>>>>

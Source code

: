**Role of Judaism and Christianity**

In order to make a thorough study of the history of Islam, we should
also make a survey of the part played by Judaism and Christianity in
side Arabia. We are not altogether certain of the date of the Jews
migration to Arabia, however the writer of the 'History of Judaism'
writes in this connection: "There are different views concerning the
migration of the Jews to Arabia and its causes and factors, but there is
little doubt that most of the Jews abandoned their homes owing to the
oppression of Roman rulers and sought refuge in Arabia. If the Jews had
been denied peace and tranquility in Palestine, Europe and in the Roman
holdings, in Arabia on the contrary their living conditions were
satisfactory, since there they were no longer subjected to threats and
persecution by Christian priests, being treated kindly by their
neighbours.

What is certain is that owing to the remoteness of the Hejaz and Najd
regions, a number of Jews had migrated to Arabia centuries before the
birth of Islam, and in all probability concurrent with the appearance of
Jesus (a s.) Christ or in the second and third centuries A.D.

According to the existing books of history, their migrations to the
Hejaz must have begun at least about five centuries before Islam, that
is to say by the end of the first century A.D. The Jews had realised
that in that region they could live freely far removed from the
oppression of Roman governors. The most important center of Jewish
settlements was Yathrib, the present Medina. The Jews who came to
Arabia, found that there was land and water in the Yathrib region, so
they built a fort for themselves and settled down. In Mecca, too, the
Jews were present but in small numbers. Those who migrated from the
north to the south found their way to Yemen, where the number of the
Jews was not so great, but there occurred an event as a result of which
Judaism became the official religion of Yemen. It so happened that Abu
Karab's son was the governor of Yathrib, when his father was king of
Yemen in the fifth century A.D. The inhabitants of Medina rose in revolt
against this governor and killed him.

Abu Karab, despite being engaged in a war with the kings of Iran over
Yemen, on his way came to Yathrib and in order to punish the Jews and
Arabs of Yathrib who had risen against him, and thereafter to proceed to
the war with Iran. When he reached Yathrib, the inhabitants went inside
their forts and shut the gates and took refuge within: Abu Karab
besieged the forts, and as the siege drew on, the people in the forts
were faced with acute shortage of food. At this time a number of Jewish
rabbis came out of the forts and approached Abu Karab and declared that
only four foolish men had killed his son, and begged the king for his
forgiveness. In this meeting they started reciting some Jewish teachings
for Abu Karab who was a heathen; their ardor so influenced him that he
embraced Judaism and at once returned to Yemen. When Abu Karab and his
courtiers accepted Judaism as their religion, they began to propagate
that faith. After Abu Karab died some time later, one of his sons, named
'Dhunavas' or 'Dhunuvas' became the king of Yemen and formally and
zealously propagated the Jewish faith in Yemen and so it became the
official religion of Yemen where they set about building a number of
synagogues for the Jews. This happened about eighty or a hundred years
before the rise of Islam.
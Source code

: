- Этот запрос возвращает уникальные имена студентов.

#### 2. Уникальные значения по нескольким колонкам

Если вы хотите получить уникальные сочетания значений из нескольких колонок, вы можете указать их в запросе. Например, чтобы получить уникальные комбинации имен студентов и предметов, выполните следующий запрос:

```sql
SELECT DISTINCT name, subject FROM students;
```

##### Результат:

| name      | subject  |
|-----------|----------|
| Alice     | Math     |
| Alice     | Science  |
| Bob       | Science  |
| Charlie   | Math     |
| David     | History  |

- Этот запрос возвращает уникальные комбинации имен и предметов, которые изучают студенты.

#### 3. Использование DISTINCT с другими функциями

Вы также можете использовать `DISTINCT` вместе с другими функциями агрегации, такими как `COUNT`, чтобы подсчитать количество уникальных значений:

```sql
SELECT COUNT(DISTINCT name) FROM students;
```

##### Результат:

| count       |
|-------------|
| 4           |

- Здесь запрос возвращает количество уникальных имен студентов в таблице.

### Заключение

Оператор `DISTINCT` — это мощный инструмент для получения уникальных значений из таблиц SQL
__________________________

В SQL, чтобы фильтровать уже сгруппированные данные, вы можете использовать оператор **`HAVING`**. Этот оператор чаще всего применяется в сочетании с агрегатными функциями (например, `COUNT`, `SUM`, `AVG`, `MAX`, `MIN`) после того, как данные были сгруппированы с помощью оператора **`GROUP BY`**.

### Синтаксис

<<<<

WORK TO BE COMPLETED »
Go through the listing above and write out exactly the lines starting with the one holding "settlements was Yathrib, the" and running through the one holding "against this governor and killed him.", ends included, and no others.

EXPECTED ANSWER »
settlements was Yathrib, the present Medina. The Jews who came to
Arabia, found that there was land and water in the Yathrib region, so
they built a fort for themselves and settled down. In Mecca, too, the
Jews were present but in small numbers. Those who migrated from the
north to the south found their way to Yemen, where the number of the
Jews was not so great, but there occurred an event as a result of which
Judaism became the official religion of Yemen. It so happened that Abu
Karab's son was the governor of Yathrib, when his father was king of
Yemen in the fifth century A.D. The inhabitants of Medina rose in revolt
against this governor and killed him.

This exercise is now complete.